Most suburbs are turning into slums with overwhelming sanitation challenges. Space is contested, and things as mentioned above, are so pervasive that, they are gradually becoming normal to the Ghanaian. One has to detach from the Ghanaian realities, and take a stand that allows for reassessment of this “common reality” to fathom its nature (Kipfer et al., 2008: 15; Schmid, 2008: 40; Lefebvre, 1991b: 135). The notion of Ghana in paper is construed as post-colonial spatio-temporal relationships that incorporates it pre-colonial and colonial antecedents for the Ghanaian possibilities (Lefebvre, 1991a, b). Space is political, and it is a product of our socio-political histories–pre-colonial, colonial and our post-colnial turbulences. As such, issues such as referenced  above  affect  the  notion  of  Ghana  and  the possibilities promised with it spatiality. With excessive importation of almost everything from the most complex (aircrafts) to the mundane (toothpicks); most of them used, industries and services sectors are challenged, creating massive unemployment situation (Amankrah 2013, Cudjoe 2012). The average job-seeker in Ghana today is aware of the numbers in the competition, and this has created a subconscious suffocations resulting in bludgeoning strategies that corrupt law and order. All these are as result of post-colonial Ghanaian socio-political landscapes and planning regimes within them.

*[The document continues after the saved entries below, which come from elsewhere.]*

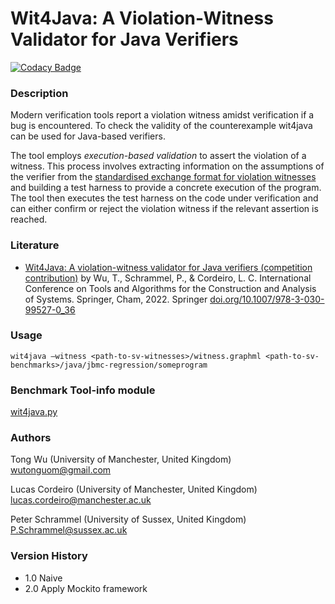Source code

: # Wit4Java: A Violation-Witness Validator for Java Verifiers

[![Codacy Badge](https://app.codacy.com/project/badge/Grade/7aa7c9bff3c5458d9af4b055f97af8ce)](https://www.codacy.com/gh/wit4java/wit4java/dashboard?utm_source=github.com&amp;utm_medium=referral&amp;utm_content=wit4java/wit4java&amp;utm_campaign=Badge_Grade)

### Description

Modern verification tools report a violation witness amidst verification if a bug is encountered. To check the validity of the counterexample wit4java can be used for Java-based verifiers. 

The tool employs *execution-based validation* to assert the violation of a witness. This process involves extracting information on the assumptions of the verifier from the [standardised exchange format for violation witnesses](https://github.com/sosy-lab/sv-witnesses/blob/main/README-GraphML.md) and building a test harness to provide a concrete execution of the program. The tool then executes the test harness on the code under verification and can either confirm or reject the violation witness if the relevant assertion is reached.

### Literature

- [Wit4Java: A violation-witness validator for Java verifiers (competition contribution)](https://doi.org/10.1007/978-3-030-99527-0_36) by Wu, T., Schrammel, P., & Cordeiro, L. C. International Conference on Tools and Algorithms for the Construction and Analysis of Systems. Springer, Cham, 2022. Springer [doi.org/10.1007/978-3-030-99527-0_36](https://doi.org/10.1007/978-3-030-99527-0_36)
### Usage
```
wit4java –witness <path-to-sv-witnesses>/witness.graphml <path-to-sv-benchmarks>/java/jbmc-regression/someprogram
```

### Benchmark Tool-info module

[wit4java.py](https://github.com/sosy-lab/benchexec/blob/main/benchexec/tools/wit4java.py)

### Authors
Tong Wu (University of Manchester, United Kingdom) wutonguom@gmail.com

Lucas Cordeiro (University of Manchester, United Kingdom) lucas.cordeiro@manchester.ac.uk

Peter Schrammel (University of Sussex, United Kingdom) P.Schrammel@sussex.ac.uk

### Version History
- 1.0
Naive
- 2.0
Apply Mockito framework
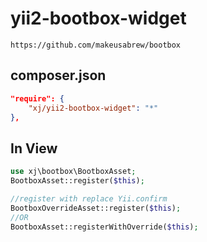 # yii2-bootbox-widget
```
https://github.com/makeusabrew/bootbox
```
composer.json
---------
```json
"require": {
    "xj/yii2-bootbox-widget": "*"
},
```

In View
---------
```php
use xj\bootbox\BootboxAsset;
BootboxAsset::register($this);

//register with replace Yii.confirm
BootboxOverrideAsset::register($this);
//OR
BootboxAsset::registerWithOverride($this);
```
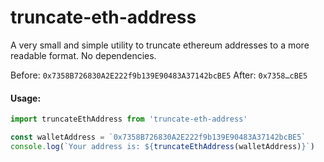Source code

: # truncate-eth-address

A very small and simple utility to truncate ethereum addresses to a more readable format. No dependencies.

Before: `0x7358B726830A2E222f9b139E90483A37142bcBE5`
After: `0x7358…cBE5`

#### Usage:

```javascript
import truncateEthAddress from 'truncate-eth-address'

const walletAddress = `0x7358B726830A2E222f9b139E90483A37142bcBE5`
console.log(`Your address is: ${truncateEthAddress(walletAddress)}`)
```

All these post-colonial urban spatial subjectivities are linked to the transient but persisting pre-colonial rural lifestyles that lay on the periphery of these urbanised regions. The paradoxes generated by these juxtapositions in our collective and still emerging subjectivities (Papastergiadis, 2010; Tuan, 2001; Atkinson, 2005) are worthy of sculptures engagement. This is where the experimental praxis analyses of studio practice in Donkor (2010) can be situated for greater understanding. The study in which series of experimentations aimed at the creation of spatial volumes in sculpture resulted in the exclusion of mass as defining entity, as in conventional sculpture making and evaluation. The study took a conventional approach, in that, philosophies and techniques employed in the studio praxis were pseudo-classical or modern in which sculpture equates to human and its abstractions (Sullivan, 2010, 2006). The study is inspired by constructivists’ approaches, characteristically in Gabo’s spatial experiments with nylon strings, opening up conventional sculpture. Donkor’s sculptures aim at de-materialising sculptural experience, whiles invoking viewer sensibilities in contemporary Ghanaian spatio-cultural subjectivities. It explores spectators’ subjectivities captured in Rose Lee Goldberg’s Space and Praxis in comprehending spatial intentions, especially of Bruce Nauman’s Green Light Corridor (1971) (Figure 2) and the corpus performative works articulated in her seminal work. In analysing these experimentations there was a paradox of “Thinking Michelangelo, making Pollock” in the analysis of Entangled Spaces (Figure 1). Michelangelo’s practice seem highly inconsistent with Pollock, but as an artistic strategy, it employs negation of mass with space with minimal demarcations, which most of the time, are fashioned in 5 mm steel rods hoops of 15 cm in diameter. The hoop as a representation of individual private space as exemplified in contemporary GPS/GPRS metaphors (Marshall, 2007: 31; Doloughan, 2002: 62-64) in cellular programmes or other social control systems (Poothius and Zook, 2013; Lianos and Wood, 2003) and zoned monitoring devices, that abstracts and capture personal space in a dot.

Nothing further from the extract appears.